Two more Terry Pratchett novels set for posthumous publication
When Terry Pratchett died last week at the age of 66, he left behind a body of work that includes 40 novels set in his beloved Discworld, alongside a couple dozen further titles. It is a substantial bibliography by any standard, and one that his fans will no doubt take great comfort and pleasure in revisiting over the coming months. Those fans, however, can take further solace in the knowledge that the day when they have no more Pratchett left to read hasn’t arrived just yet: the author completed two final novels that are both likely to see publication this year.
One of those is the 41st (and presumably final, unless Pratchett’s daughter Rhianna takes up his mantle, as he had given her his blessing to do) Discworld title, The Shepherd’s Crown. The book is the fifth to feature apprentice witch Tiffany Aching, the lone recurring Discworld protagonist whose exploits are explicitly aimed at a young adult audience. It follows previous Aching adventures The Wee Free Men, A Hat Full of Sky, Wintersmith and I Shall Wear Midnight. Paul Kidby – who has illustrated the Discworld novels since 2001’s The Last Hero – claimed on his blog in February that the book would see publication this autumn, but publisher Transworld says no release date has been set as yet.

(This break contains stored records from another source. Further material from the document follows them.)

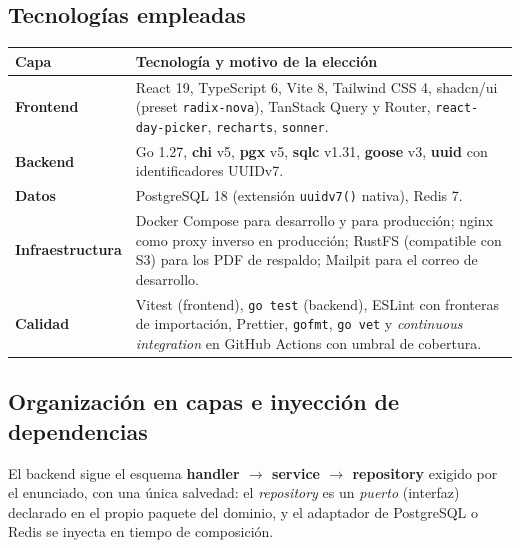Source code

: \documentclass[11pt,a4paper]{article}
\newcommand{\ent}[1]{\textsf{\textbf{#1}}}
\newcommand{\code}[1]{\texttt{#1}}
\begin{document}
\subsection{Tecnolog\'ias empleadas}

\begin{tabularx}{\textwidth}{@{}>{\bfseries\color{upseAzul}}l X@{}}
\toprule
Capa & Tecnolog\'ia y motivo de la elecci\'on \\
\midrule
Frontend & React 19, TypeScript 6, Vite 8, Tailwind CSS 4, shadcn/ui (preset \code{radix-nova}), TanStack
Query y Router, \code{react-day-picker}, \code{recharts}, \code{sonner}. \\
Backend & Go 1.27, \ent{chi} v5, \ent{pgx} v5, \ent{sqlc} v1.31, \ent{goose} v3, \ent{uuid} con
identificadores UUIDv7. \\
Datos & PostgreSQL 18 (extensi\'on \code{uuidv7()} nativa), Redis 7. \\
Infraestructura & Docker Compose para desarrollo y para producci\'on; nginx como proxy inverso en
producci\'on; RustFS (compatible con S3) para los PDF de respaldo; Mailpit para el correo de
desarrollo. \\
Calidad & Vitest (frontend), \code{go test} (backend), ESLint con fronteras de importaci\'on, Prettier,
\code{gofmt}, \code{go vet} y \emph{continuous integration} en GitHub Actions con umbral de cobertura. \\
\bottomrule
\end{tabularx}

\subsection{Organizaci\'on en capas e inyecci\'on de dependencias}

El backend sigue el esquema \ent{handler $\rightarrow$ service $\rightarrow$ repository} exigido por el
enunciado, con una \'unica salvedad: el \emph{repository} es un \emph{puerto} (interfaz) declarado en el
propio paquete del dominio, y el adaptador de PostgreSQL o Redis se inyecta en tiempo de composici\'on.
\end{document}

The other as yet unreleased title, however, does have a concrete release date: The Long Utopia – the fourth in a series of science-fiction novels Pratchett co-authored with Stephen Baxter, following The Long Earth, The Long War and The Long Mars – will see publication on 18 June through Random House. The two authors were signed to a five book deal, and have produced a novel a year together since The Long Earth‘s 2012 publication, but it remains unclear at this point whether or not Baxter will see the series through to completion by himself.